Prof Pearson en Dr Keogh willen ook zien hoe hun bevindingen afantasie – een aandoening waarbij mensen helemaal niets kunnen visualiseren – zouden kunnen verklaren.
“Deze ontdekking zou ook licht kunnen werpen op het actuele onderwerp van wat afasie en hyperafasie (zeer actieve visualisaties) veroorzaakt,” zegt Prof Pearson. “Hoewel we geen van beide hebben getest in deze studie, houden onze bevindingen de eerste aanwijzing in voor een hersenmechanisme dat deze aandoeningen zou kunnen aansturen.”
Dr. Keogh zegt dat elke cognitie die gebruik maakt van visuele beeldspraak waarschijnlijk zal worden beïnvloed door de sterkte van de beeldspraak van een individu.
“Door te begrijpen wat deze individuele verschillen op neuraal niveau aanstuurt, kunnen we mogelijk de beeldspraaksterkte stimuleren en op zijn beurt andere cognities stimuleren die visuele beeldspraak gebruiken,” zegt ze.
Visual imagery speelt een belangrijke rol in het dagelijks leven en in mentale processen. Of het nu gaat om het herinneren van het verleden, het lezen van boeken of in geleide meditatie, veel mensen gebruiken elke dag visuele beeldspraak.
“Mentale verbeelding is een belangrijk mentaal proces,” zegt prof. Pearson. “Het bevat de sleutel tot het ontsluiten van ons begrip van hoe we denken, voelen, onthouden en beslissingen nemen.”
Over dit neurowetenschappelijk onderzoeksartikel
Bron:
Universiteit van New South Wales
Mediacontacten:
Sherry Landow – University of New South Wales
Image Source:
The image is in the public domain.
Original Research: Open access
“Corticale prikkelbaarheid controleert de kracht van mentale verbeelding”. door Rebecca Keogh Is een corresponderende auteur, Johanna Bergmann, Joel Pearson.

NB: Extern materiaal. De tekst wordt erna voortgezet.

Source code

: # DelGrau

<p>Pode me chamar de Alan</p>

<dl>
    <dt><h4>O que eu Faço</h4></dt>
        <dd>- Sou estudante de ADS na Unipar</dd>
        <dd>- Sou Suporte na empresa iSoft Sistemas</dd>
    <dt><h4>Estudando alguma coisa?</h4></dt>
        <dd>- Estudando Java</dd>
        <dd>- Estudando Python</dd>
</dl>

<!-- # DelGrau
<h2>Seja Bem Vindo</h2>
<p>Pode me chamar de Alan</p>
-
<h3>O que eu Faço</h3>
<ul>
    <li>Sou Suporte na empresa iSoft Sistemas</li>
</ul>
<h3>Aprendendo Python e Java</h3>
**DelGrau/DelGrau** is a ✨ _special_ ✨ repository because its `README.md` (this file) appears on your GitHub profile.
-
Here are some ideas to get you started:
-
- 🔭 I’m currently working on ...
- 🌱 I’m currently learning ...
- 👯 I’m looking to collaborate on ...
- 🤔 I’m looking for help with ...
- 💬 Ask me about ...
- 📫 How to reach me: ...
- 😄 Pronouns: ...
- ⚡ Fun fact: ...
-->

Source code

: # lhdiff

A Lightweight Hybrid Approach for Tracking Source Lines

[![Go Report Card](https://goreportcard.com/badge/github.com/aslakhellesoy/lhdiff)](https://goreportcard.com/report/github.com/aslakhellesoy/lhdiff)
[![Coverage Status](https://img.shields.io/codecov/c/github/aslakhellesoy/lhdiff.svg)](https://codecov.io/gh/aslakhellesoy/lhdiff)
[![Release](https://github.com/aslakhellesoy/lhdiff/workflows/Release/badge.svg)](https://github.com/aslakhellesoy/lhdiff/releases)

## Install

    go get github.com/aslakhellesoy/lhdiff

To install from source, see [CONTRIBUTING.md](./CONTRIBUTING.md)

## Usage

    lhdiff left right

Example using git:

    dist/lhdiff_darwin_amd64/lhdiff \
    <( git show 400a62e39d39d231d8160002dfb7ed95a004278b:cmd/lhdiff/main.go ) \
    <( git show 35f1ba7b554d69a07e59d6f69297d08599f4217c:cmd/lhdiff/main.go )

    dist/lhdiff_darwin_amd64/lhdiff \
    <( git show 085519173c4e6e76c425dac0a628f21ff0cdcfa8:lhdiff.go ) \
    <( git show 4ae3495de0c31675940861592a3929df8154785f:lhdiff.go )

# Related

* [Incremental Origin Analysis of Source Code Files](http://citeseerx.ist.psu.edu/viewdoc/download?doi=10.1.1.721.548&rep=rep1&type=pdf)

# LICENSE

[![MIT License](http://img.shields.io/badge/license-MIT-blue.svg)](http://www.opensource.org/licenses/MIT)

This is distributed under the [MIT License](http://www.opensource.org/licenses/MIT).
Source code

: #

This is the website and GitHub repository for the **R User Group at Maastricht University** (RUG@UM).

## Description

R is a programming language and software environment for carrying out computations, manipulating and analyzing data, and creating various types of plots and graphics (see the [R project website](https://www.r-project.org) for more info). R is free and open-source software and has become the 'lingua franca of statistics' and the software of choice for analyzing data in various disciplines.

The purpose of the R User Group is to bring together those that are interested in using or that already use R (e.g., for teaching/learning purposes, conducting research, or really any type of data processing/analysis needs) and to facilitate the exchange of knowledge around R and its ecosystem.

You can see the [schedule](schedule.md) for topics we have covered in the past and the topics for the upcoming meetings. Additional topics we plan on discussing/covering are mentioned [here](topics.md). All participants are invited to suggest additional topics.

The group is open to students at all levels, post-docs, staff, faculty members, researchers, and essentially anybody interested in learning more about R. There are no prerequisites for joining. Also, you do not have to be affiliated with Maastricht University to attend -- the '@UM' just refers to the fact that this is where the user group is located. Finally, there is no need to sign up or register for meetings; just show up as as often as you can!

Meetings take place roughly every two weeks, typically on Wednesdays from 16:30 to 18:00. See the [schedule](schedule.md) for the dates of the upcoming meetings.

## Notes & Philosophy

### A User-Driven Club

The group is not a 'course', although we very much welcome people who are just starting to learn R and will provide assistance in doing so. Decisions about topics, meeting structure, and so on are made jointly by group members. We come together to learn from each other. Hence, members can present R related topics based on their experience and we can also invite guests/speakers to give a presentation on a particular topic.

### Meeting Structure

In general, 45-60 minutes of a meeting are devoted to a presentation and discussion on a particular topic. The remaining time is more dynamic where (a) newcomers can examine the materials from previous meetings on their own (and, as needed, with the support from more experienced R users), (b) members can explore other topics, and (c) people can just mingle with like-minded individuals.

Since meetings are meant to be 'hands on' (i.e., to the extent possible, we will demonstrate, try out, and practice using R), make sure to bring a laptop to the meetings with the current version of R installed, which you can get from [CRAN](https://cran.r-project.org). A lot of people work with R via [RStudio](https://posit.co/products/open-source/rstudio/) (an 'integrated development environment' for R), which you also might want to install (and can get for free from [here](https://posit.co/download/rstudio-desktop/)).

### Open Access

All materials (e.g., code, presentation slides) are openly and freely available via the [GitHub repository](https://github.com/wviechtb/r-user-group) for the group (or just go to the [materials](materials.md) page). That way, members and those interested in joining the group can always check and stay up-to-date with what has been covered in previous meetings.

eLife doi:10.7554/eLife.50232
Abstract
Corticale prikkelbaarheid controleert de sterkte van mentale beelden
Mentale beelden vormen een essentieel simulatie-instrument voor het herinneren van het verleden en het plannen van de toekomst, waarbij de sterkte zowel de cognitie als de geestelijke gezondheid beïnvloedt. Onderzoek suggereert dat neurale activiteit in prefrontale, pariëtale, temporale en visuele gebieden het genereren van mentale beelden ondersteunt. Hoe dit netwerk precies de sterkte van visuele beelden controleert, blijft onbekend. Hier tonen hersenbeeldvorming en transcraniële magnetische fosfeengegevens aan dat lagere rustactiviteit en prikkelbaarheid in de vroege visuele cortex (V1-V3) sterkere zintuiglijke beelden voorspellen. Verder, elektrisch verlagen van visuele cortex prikkelbaarheid met behulp van tDCS verhoogt beeldvorming kracht, het aantonen van een oorzakelijke rol van visuele cortex prikkelbaarheid in het controleren van visuele beeldvorming. Samen suggereren deze gegevens een neurofysiologisch mechanisme van corticale prikkelbaarheid betrokken bij de controle van de kracht van mentale beelden.